In my working career, I was easily bored and frequently quit a good job to find something new. That's a recipe for learning but not for wealth accumulation. Oh well.
My book HOW TO WRITE A BUSINESS PLAN was first publshed in 1984 by Nolo Press, Berkeley CA and is now in its 12th edition.
I had more or less always been in charge of some things and responsible for critical parts of a company or charity. I tried retiring in 2008 to get a slower pace. The economy did not cooperate and I got really bored again, so I volunteered for Hillary Clinton in her Presidential campaign as a surrogate in some rural areas of California.
Below are some of the positions I have held:
Controller, Skates.com. San Francisco, Six years
Recruited to lead transition from manual to computer-based accounting systems and to supervise day to day financial and HR operations.
Business Manager, Pacific Horticultural Foundation, Six years
Hired to oversee daily business functions for non-profit publisher and educational foundation.
Senior FP&A Analyst, Dart Industries, Chemical Manufacturing. Four years
Recruited to introduce sophisticated financial planning methods, integrate new acquisition.
Development Project Manager, Pacific Coast Properties.
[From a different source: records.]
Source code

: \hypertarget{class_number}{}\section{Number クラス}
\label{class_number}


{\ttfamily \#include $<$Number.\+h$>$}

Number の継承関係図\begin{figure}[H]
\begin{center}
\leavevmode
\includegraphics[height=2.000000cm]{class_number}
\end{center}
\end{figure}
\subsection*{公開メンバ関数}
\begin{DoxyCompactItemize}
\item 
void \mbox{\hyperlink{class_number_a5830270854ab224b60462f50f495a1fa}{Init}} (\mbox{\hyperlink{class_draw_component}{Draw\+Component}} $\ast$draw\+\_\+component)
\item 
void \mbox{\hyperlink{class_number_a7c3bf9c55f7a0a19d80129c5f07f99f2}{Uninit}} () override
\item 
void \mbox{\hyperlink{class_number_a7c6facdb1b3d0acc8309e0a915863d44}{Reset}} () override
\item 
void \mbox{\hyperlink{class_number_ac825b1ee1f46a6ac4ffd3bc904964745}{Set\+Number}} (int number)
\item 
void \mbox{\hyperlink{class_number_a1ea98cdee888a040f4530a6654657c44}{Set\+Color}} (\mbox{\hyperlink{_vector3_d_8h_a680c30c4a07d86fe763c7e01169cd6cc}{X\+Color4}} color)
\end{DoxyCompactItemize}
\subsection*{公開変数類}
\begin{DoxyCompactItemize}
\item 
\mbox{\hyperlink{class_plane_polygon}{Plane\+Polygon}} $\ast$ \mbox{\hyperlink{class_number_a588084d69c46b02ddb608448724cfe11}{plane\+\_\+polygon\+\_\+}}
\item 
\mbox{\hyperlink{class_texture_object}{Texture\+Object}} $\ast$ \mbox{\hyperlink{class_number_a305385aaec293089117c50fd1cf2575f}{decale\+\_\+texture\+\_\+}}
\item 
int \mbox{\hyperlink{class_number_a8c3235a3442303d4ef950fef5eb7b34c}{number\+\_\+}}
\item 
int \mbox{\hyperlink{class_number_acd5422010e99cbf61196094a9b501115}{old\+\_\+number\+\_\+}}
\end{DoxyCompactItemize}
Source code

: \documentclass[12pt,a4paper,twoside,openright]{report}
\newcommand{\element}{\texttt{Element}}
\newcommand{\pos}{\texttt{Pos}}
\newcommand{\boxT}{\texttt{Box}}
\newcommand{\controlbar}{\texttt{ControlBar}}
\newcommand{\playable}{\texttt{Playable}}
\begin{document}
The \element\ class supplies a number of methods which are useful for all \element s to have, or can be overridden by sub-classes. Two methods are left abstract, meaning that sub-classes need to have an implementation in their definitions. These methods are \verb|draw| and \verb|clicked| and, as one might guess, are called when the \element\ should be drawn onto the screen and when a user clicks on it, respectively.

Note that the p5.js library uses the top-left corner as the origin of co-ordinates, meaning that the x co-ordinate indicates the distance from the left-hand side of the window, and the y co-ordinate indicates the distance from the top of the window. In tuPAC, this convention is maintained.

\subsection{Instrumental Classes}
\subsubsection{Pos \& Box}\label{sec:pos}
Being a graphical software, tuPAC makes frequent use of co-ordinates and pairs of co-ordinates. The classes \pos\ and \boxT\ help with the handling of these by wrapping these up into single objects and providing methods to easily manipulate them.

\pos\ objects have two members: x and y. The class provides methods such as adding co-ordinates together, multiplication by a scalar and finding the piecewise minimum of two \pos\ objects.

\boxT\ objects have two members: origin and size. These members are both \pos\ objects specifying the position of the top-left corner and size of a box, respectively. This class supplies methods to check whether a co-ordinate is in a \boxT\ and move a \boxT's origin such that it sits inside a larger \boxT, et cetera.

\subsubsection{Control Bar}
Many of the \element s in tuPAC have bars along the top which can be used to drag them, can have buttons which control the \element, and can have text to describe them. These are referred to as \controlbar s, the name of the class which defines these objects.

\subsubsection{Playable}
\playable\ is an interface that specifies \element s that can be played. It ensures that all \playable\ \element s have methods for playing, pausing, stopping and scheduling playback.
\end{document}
Three years.
Recruited to build out two neighborhood shopping centers – sign leases, obtain permits, award contracts, manage construction, and secure financing.
Director of the Graduate School of Business Administration, Armstrong University, Two years.
Recruited to administer and reorganize MBA program.
Professor, Micro- and Macro-Economics, City College of San Francisco, 2003 and continuing. Vista community College, 1998 to 2002.
Economic Analyst, McKinsey and Company, Los Angeles, Two years. Support consultants with industry and company analyses. Founder, Principal, McKeever Institute of Economic Policy Analysis, 1993 to present. Direct small, privately held think tank publishing studies of various countries’ national economic policies.
Business Analyst, Private Business Consultant specializing in business plan development for global and domestic businesses.
Owner, past owner of retail store, manufacturing business, service business as well as consulting and business brokerage firms
Maybe looking back is what old people are supposed to do.
I'll do some of that later, but right now I have to complete a divorce, write and agree to a property settlement, sell a house, buy or rent a house, move, teach five days a week, manage an involuntary commitment of a close relative, find a relationship, practice and play baseball three days per week and try to keep up with some favorite television shows.